Understanding why we hate downtown traffic

Image by Ken Hawkins/TheDigitelImage by 20080613redlight.jpg Traffic backs up on the north-south running Meeting Street. Recent changes to the traffic grid have favored streets like Calhoun and Broad.

If you've ever been stuck in Peninsula traffic, you've often wondered why it's so bad, and thought that it wasn't always so. And you're right. Tweaks to the traffic grid system favor east-to-west streets in hopes of alleviating the worst congestion.

The Post and Courier offers the results of a bit of digging:
Last year the city of Charleston revamped its entire traffic signal system, a complex grid of lights across the peninsula, West Ashley and James Island that is meant to keep traffic moving quickly, efficiently, safely. To a great extent, it works. If you get into the right band of traffic, you can sail down Savannah Highway without hitting a light. Well, except maybe at Wappoo. You can fly, relatively so, on Calhoun Street.

But there were winners and losers here. The losers — of some time — were folks driving north and south on the peninsula.

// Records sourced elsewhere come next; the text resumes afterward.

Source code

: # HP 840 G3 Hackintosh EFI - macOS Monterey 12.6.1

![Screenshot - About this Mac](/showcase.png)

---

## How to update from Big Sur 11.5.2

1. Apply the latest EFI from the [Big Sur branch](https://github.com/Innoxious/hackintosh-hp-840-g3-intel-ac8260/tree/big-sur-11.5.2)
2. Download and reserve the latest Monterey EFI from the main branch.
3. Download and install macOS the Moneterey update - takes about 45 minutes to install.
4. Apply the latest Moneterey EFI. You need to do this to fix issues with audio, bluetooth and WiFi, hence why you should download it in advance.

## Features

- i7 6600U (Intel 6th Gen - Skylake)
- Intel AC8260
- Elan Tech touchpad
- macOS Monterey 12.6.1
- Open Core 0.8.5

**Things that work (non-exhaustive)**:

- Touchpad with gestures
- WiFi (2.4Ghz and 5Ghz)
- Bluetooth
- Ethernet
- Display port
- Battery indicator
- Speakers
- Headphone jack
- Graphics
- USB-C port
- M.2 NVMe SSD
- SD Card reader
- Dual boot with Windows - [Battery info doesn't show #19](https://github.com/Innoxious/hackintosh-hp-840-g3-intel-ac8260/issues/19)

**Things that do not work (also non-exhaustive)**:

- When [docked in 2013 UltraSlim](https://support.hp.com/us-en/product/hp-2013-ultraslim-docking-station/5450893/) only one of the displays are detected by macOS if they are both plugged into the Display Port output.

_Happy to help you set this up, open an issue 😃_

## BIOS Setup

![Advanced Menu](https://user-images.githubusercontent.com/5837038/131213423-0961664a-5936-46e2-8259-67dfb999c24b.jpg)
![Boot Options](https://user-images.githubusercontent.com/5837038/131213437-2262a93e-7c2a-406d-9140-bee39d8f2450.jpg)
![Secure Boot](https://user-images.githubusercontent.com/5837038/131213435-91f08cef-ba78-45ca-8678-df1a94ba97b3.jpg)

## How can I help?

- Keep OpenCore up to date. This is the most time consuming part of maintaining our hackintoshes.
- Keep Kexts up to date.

If you are driving on King, Rutledge, East Bay and, to an extent, Meeting Street — the major north-south roads — you will get one minute of red light for every 30 seconds of green light at the major intersections. That varies some depending on the time of day, but that's pretty much it.

Meanwhile, east-west routes such as Calhoun and Broad streets see a minute of green for every 30 seconds of red. You can drive the length of Calhoun — 1.6 miles between Courtenay and the Aquarium — in under six minutes. Driving that far on King, Rutledge, Meeting or East Bay will take 10 to 12 minutes, according to a day's worth of driving those routes.